[[ RECORDS FOR THE EXERCISE open ]]
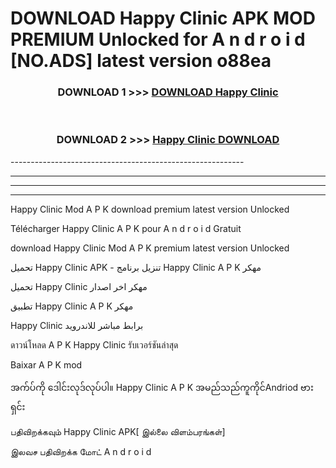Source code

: # DOWNLOAD Happy Clinic  APK MOD PREMIUM Unlocked for A n d r o i d [NO.ADS] latest version o88ea 



<div align="center">

<h3>DOWNLOAD 1 >>> <a href="https://getmod2.web.app/?judul=Happy Clinic ">DOWNLOAD Happy Clinic </a></h3><br>

<h3>DOWNLOAD 2 >>> <a href="https://getmod2.web.app/?judul=Happy Clinic ">Happy Clinic  DOWNLOAD </a></h3>

</div>
----------------------------------------------------------

----------------------------------------------------------

----------------------------------------------------------

----------------------------------------------------------

Happy Clinic  Mod A P K download premium latest version Unlocked

Télécharger Happy Clinic  A P K pour A n d r o i d Gratuit

download Happy Clinic  Mod A P K premium latest version Unlocked

تحميل Happy Clinic  APK - تنزيل برنامج Happy Clinic  A P K مهكر

تحميل Happy Clinic  مهكر اخر اصدار

تطبيق Happy Clinic  A P K مهكر

Happy Clinic  برابط مباشر للاندرويد

ดาวน์โหลด A P K Happy Clinic  รับเวอร์ชันล่าสุด

Baixar A P K mod

အက်ပ်ကို ဒေါင်းလုဒ်လုပ်ပါ။ Happy Clinic  A P K အမည်သည်ကူကိုင်Andriod ဗားရှင်း

பதிவிறக்கவும் Happy Clinic  APK[ இல்லை விளம்பரங்கள்] 
 
இலவச பதிவிறக்க மோட் A n d r o i d



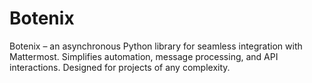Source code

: # Botenix

Botenix – an asynchronous Python library for seamless integration with Mattermost. Simplifies automation, message processing, and API interactions. Designed for projects of any complexity.

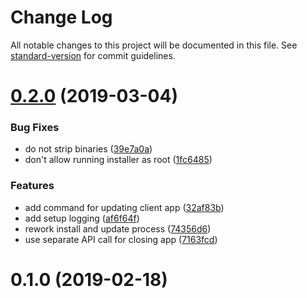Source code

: # Change Log

All notable changes to this project will be documented in this file. See [standard-version](https://github.com/conventional-changelog/standard-version) for commit guidelines.

# [0.2.0](https://github.com/dessant/buster-client/compare/v0.1.0...v0.2.0) (2019-03-04)


### Bug Fixes

* do not strip binaries ([39e7a0a](https://github.com/dessant/buster-client/commit/39e7a0a))
* don't allow running installer as root ([1fc6485](https://github.com/dessant/buster-client/commit/1fc6485))


### Features

* add command for updating client app ([32af83b](https://github.com/dessant/buster-client/commit/32af83b))
* add setup logging ([af6f64f](https://github.com/dessant/buster-client/commit/af6f64f))
* rework install and update process ([74356d6](https://github.com/dessant/buster-client/commit/74356d6))
* use separate API call for closing app ([7163fcd](https://github.com/dessant/buster-client/commit/7163fcd))



<a name="0.1.0"></a>
# 0.1.0 (2019-02-18)
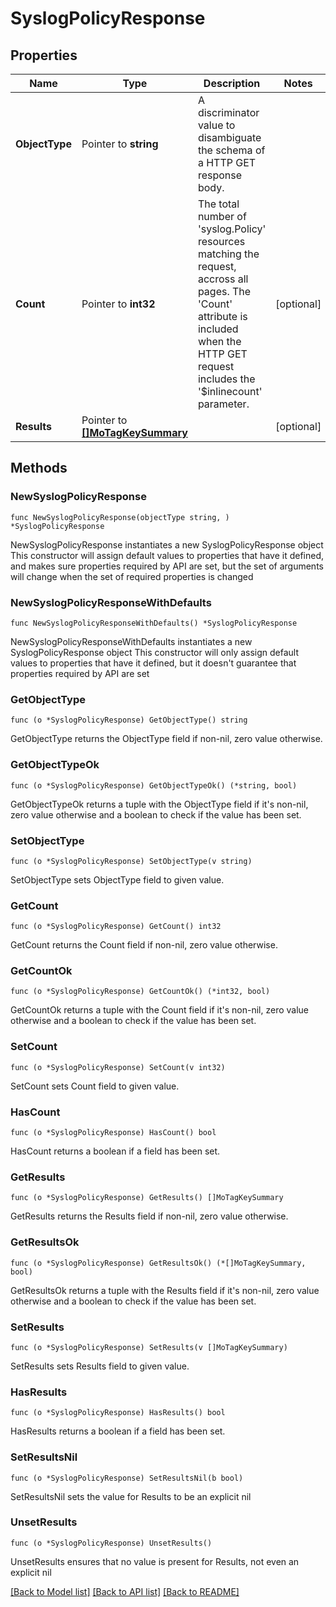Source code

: # SyslogPolicyResponse

## Properties

Name | Type | Description | Notes
------------ | ------------- | ------------- | -------------
**ObjectType** | Pointer to **string** | A discriminator value to disambiguate the schema of a HTTP GET response body. | 
**Count** | Pointer to **int32** | The total number of &#39;syslog.Policy&#39; resources matching the request, accross all pages. The &#39;Count&#39; attribute is included when the HTTP GET request includes the &#39;$inlinecount&#39; parameter. | [optional] 
**Results** | Pointer to [**[]MoTagKeySummary**](mo.TagKeySummary.md) |  | [optional] 

## Methods

### NewSyslogPolicyResponse

`func NewSyslogPolicyResponse(objectType string, ) *SyslogPolicyResponse`

NewSyslogPolicyResponse instantiates a new SyslogPolicyResponse object
This constructor will assign default values to properties that have it defined,
and makes sure properties required by API are set, but the set of arguments
will change when the set of required properties is changed

### NewSyslogPolicyResponseWithDefaults

`func NewSyslogPolicyResponseWithDefaults() *SyslogPolicyResponse`

NewSyslogPolicyResponseWithDefaults instantiates a new SyslogPolicyResponse object
This constructor will only assign default values to properties that have it defined,
but it doesn't guarantee that properties required by API are set

### GetObjectType

`func (o *SyslogPolicyResponse) GetObjectType() string`

GetObjectType returns the ObjectType field if non-nil, zero value otherwise.

### GetObjectTypeOk

`func (o *SyslogPolicyResponse) GetObjectTypeOk() (*string, bool)`

GetObjectTypeOk returns a tuple with the ObjectType field if it's non-nil, zero value otherwise
and a boolean to check if the value has been set.

### SetObjectType

`func (o *SyslogPolicyResponse) SetObjectType(v string)`

SetObjectType sets ObjectType field to given value.


### GetCount

`func (o *SyslogPolicyResponse) GetCount() int32`

GetCount returns the Count field if non-nil, zero value otherwise.

### GetCountOk

`func (o *SyslogPolicyResponse) GetCountOk() (*int32, bool)`

GetCountOk returns a tuple with the Count field if it's non-nil, zero value otherwise
and a boolean to check if the value has been set.

### SetCount

`func (o *SyslogPolicyResponse) SetCount(v int32)`

SetCount sets Count field to given value.

### HasCount

`func (o *SyslogPolicyResponse) HasCount() bool`

HasCount returns a boolean if a field has been set.

### GetResults

`func (o *SyslogPolicyResponse) GetResults() []MoTagKeySummary`

GetResults returns the Results field if non-nil, zero value otherwise.

### GetResultsOk

`func (o *SyslogPolicyResponse) GetResultsOk() (*[]MoTagKeySummary, bool)`

GetResultsOk returns a tuple with the Results field if it's non-nil, zero value otherwise
and a boolean to check if the value has been set.

### SetResults

`func (o *SyslogPolicyResponse) SetResults(v []MoTagKeySummary)`

SetResults sets Results field to given value.

### HasResults

`func (o *SyslogPolicyResponse) HasResults() bool`

HasResults returns a boolean if a field has been set.

### SetResultsNil

`func (o *SyslogPolicyResponse) SetResultsNil(b bool)`

 SetResultsNil sets the value for Results to be an explicit nil

### UnsetResults
`func (o *SyslogPolicyResponse) UnsetResults()`

UnsetResults ensures that no value is present for Results, not even an explicit nil

[[Back to Model list]](../README.md#documentation-for-models) [[Back to API list]](../README.md#documentation-for-api-endpoints) [[Back to README]](../README.md)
[[ RECORDS FOR THE EXERCISE closed ]]
EXERCISE PROMPT
Please set down each entry word for word, without its images.

RESPONSE TO THE EXERCISE
Source code

: # DOWNLOAD Happy Clinic  APK MOD PREMIUM Unlocked for A n d r o i d [NO.ADS] latest version o88ea 



<div align="center">

<h3>DOWNLOAD 1 >>> <a href="https://getmod2.web.app/?judul=Happy Clinic ">DOWNLOAD Happy Clinic </a></h3><br>

<h3>DOWNLOAD 2 >>> <a href="https://getmod2.web.app/?judul=Happy Clinic ">Happy Clinic  DOWNLOAD </a></h3>

</div>
----------------------------------------------------------

----------------------------------------------------------

----------------------------------------------------------

----------------------------------------------------------

Happy Clinic  Mod A P K download premium latest version Unlocked

Télécharger Happy Clinic  A P K pour A n d r o i d Gratuit

download Happy Clinic  Mod A P K premium latest version Unlocked

تحميل Happy Clinic  APK - تنزيل برنامج Happy Clinic  A P K مهكر

تحميل Happy Clinic  مهكر اخر اصدار

تطبيق Happy Clinic  A P K مهكر

Happy Clinic  برابط مباشر للاندرويد

ดาวน์โหลด A P K Happy Clinic  รับเวอร์ชันล่าสุด

Baixar A P K mod

အက်ပ်ကို ဒေါင်းလုဒ်လုပ်ပါ။ Happy Clinic  A P K အမည်သည်ကူကိုင်Andriod ဗားရှင်း

பதிவிறக்கவும் Happy Clinic  APK[ இல்லை விளம்பரங்கள்] 
 
இலவச பதிவிறக்க மோட் A n d r o i d



Source code

: # Botenix

Botenix – an asynchronous Python library for seamless integration with Mattermost. Simplifies automation, message processing, and API interactions. Designed for projects of any complexity.

Source code

: # Change Log

All notable changes to this project will be documented in this file. See [standard-version](https://github.com/conventional-changelog/standard-version) for commit guidelines.

# [0.2.0](https://github.com/dessant/buster-client/compare/v0.1.0...v0.2.0) (2019-03-04)


### Bug Fixes

* do not strip binaries ([39e7a0a](https://github.com/dessant/buster-client/commit/39e7a0a))
* don't allow running installer as root ([1fc6485](https://github.com/dessant/buster-client/commit/1fc6485))


### Features

* add command for updating client app ([32af83b](https://github.com/dessant/buster-client/commit/32af83b))
* add setup logging ([af6f64f](https://github.com/dessant/buster-client/commit/af6f64f))
* rework install and update process ([74356d6](https://github.com/dessant/buster-client/commit/74356d6))
* use separate API call for closing app ([7163fcd](https://github.com/dessant/buster-client/commit/7163fcd))



<a name="0.1.0"></a>
# 0.1.0 (2019-02-18)
Source code

: # SyslogPolicyResponse

## Properties

Name | Type | Description | Notes
------------ | ------------- | ------------- | -------------
**ObjectType** | Pointer to **string** | A discriminator value to disambiguate the schema of a HTTP GET response body. | 
**Count** | Pointer to **int32** | The total number of &#39;syslog.Policy&#39; resources matching the request, accross all pages. The &#39;Count&#39; attribute is included when the HTTP GET request includes the &#39;$inlinecount&#39; parameter. | [optional] 
**Results** | Pointer to [**[]MoTagKeySummary**](mo.TagKeySummary.md) |  | [optional] 

## Methods

### NewSyslogPolicyResponse

`func NewSyslogPolicyResponse(objectType string, ) *SyslogPolicyResponse`

NewSyslogPolicyResponse instantiates a new SyslogPolicyResponse object
This constructor will assign default values to properties that have it defined,
and makes sure properties required by API are set, but the set of arguments
will change when the set of required properties is changed

### NewSyslogPolicyResponseWithDefaults

`func NewSyslogPolicyResponseWithDefaults() *SyslogPolicyResponse`

NewSyslogPolicyResponseWithDefaults instantiates a new SyslogPolicyResponse object
This constructor will only assign default values to properties that have it defined,
but it doesn't guarantee that properties required by API are set

### GetObjectType

`func (o *SyslogPolicyResponse) GetObjectType() string`

GetObjectType returns the ObjectType field if non-nil, zero value otherwise.

### GetObjectTypeOk

`func (o *SyslogPolicyResponse) GetObjectTypeOk() (*string, bool)`

GetObjectTypeOk returns a tuple with the ObjectType field if it's non-nil, zero value otherwise
and a boolean to check if the value has been set.

### SetObjectType

`func (o *SyslogPolicyResponse) SetObjectType(v string)`

SetObjectType sets ObjectType field to given value.


### GetCount

`func (o *SyslogPolicyResponse) GetCount() int32`

GetCount returns the Count field if non-nil, zero value otherwise.

### GetCountOk

`func (o *SyslogPolicyResponse) GetCountOk() (*int32, bool)`

GetCountOk returns a tuple with the Count field if it's non-nil, zero value otherwise
and a boolean to check if the value has been set.

### SetCount

`func (o *SyslogPolicyResponse) SetCount(v int32)`

SetCount sets Count field to given value.

### HasCount

`func (o *SyslogPolicyResponse) HasCount() bool`

HasCount returns a boolean if a field has been set.

### GetResults

`func (o *SyslogPolicyResponse) GetResults() []MoTagKeySummary`

GetResults returns the Results field if non-nil, zero value otherwise.

### GetResultsOk

`func (o *SyslogPolicyResponse) GetResultsOk() (*[]MoTagKeySummary, bool)`

GetResultsOk returns a tuple with the Results field if it's non-nil, zero value otherwise
and a boolean to check if the value has been set.

### SetResults

`func (o *SyslogPolicyResponse) SetResults(v []MoTagKeySummary)`

SetResults sets Results field to given value.

### HasResults

`func (o *SyslogPolicyResponse) HasResults() bool`

HasResults returns a boolean if a field has been set.

### SetResultsNil

`func (o *SyslogPolicyResponse) SetResultsNil(b bool)`

 SetResultsNil sets the value for Results to be an explicit nil

### UnsetResults
`func (o *SyslogPolicyResponse) UnsetResults()`

UnsetResults ensures that no value is present for Results, not even an explicit nil

[[Back to Model list]](../README.md#documentation-for-models) [[Back to API list]](../README.md#documentation-for-api-endpoints) [[Back to README]](../README.md)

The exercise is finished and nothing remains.